Material shown
++++++++
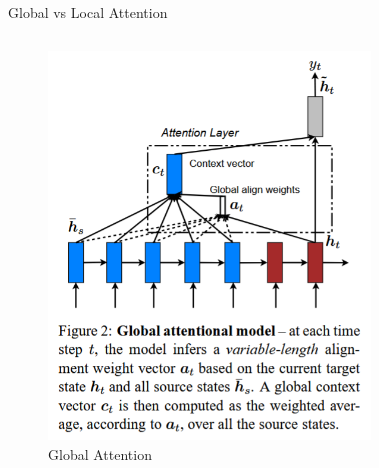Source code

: \documentclass{beamer}
\begin{document}
\begin{frame}{Global vs Local Attention \cite{luong2015effective}}
\begin{columns}[c]
    \begin{figure}
      \centering
      \includegraphics[width=\linewidth]{assets/global attention.png}
      \caption*{Global Attention}
    \end{figure}
    \begin{figure}
      \centering

\end{figure}
\end{columns}
\end{frame}
\end{document}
++++++++
Exercise instructions
Find the lines above that contain the word "begin" and copy each one.

Finished exercise
\begin{document}
\begin{frame}{Global vs Local Attention \cite{luong2015effective}}
\begin{columns}[c]
    \begin{figure}
    \begin{figure}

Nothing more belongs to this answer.